Requirement:
Copy out the full set of records. Keep every word the same.

(Beginning of Given data)

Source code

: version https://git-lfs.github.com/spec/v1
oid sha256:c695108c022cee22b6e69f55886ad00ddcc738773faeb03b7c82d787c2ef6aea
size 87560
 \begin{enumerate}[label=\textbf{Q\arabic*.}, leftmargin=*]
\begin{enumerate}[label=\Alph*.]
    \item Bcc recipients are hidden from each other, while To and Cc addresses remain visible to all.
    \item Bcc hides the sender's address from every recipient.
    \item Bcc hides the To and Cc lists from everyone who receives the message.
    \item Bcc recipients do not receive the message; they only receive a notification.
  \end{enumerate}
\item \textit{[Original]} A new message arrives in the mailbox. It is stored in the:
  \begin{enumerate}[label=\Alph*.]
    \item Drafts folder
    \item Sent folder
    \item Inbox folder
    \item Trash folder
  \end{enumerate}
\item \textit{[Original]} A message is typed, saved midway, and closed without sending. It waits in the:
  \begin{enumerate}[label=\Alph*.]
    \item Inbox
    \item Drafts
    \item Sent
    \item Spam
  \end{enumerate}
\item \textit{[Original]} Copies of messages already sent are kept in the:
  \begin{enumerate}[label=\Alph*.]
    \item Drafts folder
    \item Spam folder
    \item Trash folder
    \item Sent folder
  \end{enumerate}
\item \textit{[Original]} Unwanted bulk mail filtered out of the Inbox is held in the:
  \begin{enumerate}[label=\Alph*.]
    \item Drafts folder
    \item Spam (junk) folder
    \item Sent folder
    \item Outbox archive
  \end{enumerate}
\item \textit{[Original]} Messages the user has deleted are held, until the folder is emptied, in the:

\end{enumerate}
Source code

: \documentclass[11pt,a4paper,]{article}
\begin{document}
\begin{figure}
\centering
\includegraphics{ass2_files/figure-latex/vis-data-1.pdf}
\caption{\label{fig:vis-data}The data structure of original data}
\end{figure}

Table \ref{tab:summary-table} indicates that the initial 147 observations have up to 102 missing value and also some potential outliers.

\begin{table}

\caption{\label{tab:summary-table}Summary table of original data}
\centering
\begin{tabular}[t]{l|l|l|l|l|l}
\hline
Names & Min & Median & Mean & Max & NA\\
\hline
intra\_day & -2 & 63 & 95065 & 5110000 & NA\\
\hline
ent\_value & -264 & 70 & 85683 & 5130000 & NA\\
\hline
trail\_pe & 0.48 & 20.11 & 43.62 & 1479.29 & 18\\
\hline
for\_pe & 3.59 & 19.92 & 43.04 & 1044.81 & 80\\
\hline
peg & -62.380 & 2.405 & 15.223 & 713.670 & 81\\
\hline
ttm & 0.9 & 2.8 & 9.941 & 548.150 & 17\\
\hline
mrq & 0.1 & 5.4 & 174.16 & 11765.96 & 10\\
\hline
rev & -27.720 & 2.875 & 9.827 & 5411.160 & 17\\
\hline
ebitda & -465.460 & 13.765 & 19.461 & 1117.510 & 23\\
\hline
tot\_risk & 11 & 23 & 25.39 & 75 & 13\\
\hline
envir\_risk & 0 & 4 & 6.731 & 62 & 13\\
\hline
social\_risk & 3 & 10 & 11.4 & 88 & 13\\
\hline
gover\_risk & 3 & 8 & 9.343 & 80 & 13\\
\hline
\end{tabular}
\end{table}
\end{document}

(End of Given data)

Exercise response:
Source code

: version https://git-lfs.github.com/spec/v1
oid sha256:c695108c022cee22b6e69f55886ad00ddcc738773faeb03b7c82d787c2ef6aea
size 87560
 \begin{enumerate}[label=\textbf{Q\arabic*.}, leftmargin=*]
\begin{enumerate}[label=\Alph*.]
    \item Bcc recipients are hidden from each other, while To and Cc addresses remain visible to all.
    \item Bcc hides the sender's address from every recipient.
    \item Bcc hides the To and Cc lists from everyone who receives the message.
    \item Bcc recipients do not receive the message; they only receive a notification.
  \end{enumerate}
\item \textit{[Original]} A new message arrives in the mailbox. It is stored in the:
  \begin{enumerate}[label=\Alph*.]
    \item Drafts folder
    \item Sent folder
    \item Inbox folder
    \item Trash folder
  \end{enumerate}
\item \textit{[Original]} A message is typed, saved midway, and closed without sending. It waits in the:
  \begin{enumerate}[label=\Alph*.]
    \item Inbox
    \item Drafts
    \item Sent
    \item Spam
  \end{enumerate}
\item \textit{[Original]} Copies of messages already sent are kept in the:
  \begin{enumerate}[label=\Alph*.]
    \item Drafts folder
    \item Spam folder
    \item Trash folder
    \item Sent folder
  \end{enumerate}
\item \textit{[Original]} Unwanted bulk mail filtered out of the Inbox is held in the:
  \begin{enumerate}[label=\Alph*.]
    \item Drafts folder
    \item Spam (junk) folder
    \item Sent folder
    \item Outbox archive
  \end{enumerate}
\item \textit{[Original]} Messages the user has deleted are held, until the folder is emptied, in the:

\end{enumerate}
Source code

: \documentclass[11pt,a4paper,]{article}
\begin{document}
\begin{figure}
\centering
\includegraphics{ass2_files/figure-latex/vis-data-1.pdf}
\caption{\label{fig:vis-data}The data structure of original data}
\end{figure}

Table \ref{tab:summary-table} indicates that the initial 147 observations have up to 102 missing value and also some potential outliers.

\begin{table}

\caption{\label{tab:summary-table}Summary table of original data}
\centering
\begin{tabular}[t]{l|l|l|l|l|l}
\hline
Names & Min & Median & Mean & Max & NA\\
\hline
intra\_day & -2 & 63 & 95065 & 5110000 & NA\\
\hline
ent\_value & -264 & 70 & 85683 & 5130000 & NA\\
\hline
trail\_pe & 0.48 & 20.11 & 43.62 & 1479.29 & 18\\
\hline
for\_pe & 3.59 & 19.92 & 43.04 & 1044.81 & 80\\
\hline
peg & -62.380 & 2.405 & 15.223 & 713.670 & 81\\
\hline
ttm & 0.9 & 2.8 & 9.941 & 548.150 & 17\\
\hline
mrq & 0.1 & 5.4 & 174.16 & 11765.96 & 10\\
\hline
rev & -27.720 & 2.875 & 9.827 & 5411.160 & 17\\
\hline
ebitda & -465.460 & 13.765 & 19.461 & 1117.510 & 23\\
\hline
tot\_risk & 11 & 23 & 25.39 & 75 & 13\\
\hline
envir\_risk & 0 & 4 & 6.731 & 62 & 13\\
\hline
social\_risk & 3 & 10 & 11.4 & 88 & 13\\
\hline
gover\_risk & 3 & 8 & 9.343 & 80 & 13\\
\hline
\end{tabular}
\end{table}
\end{document}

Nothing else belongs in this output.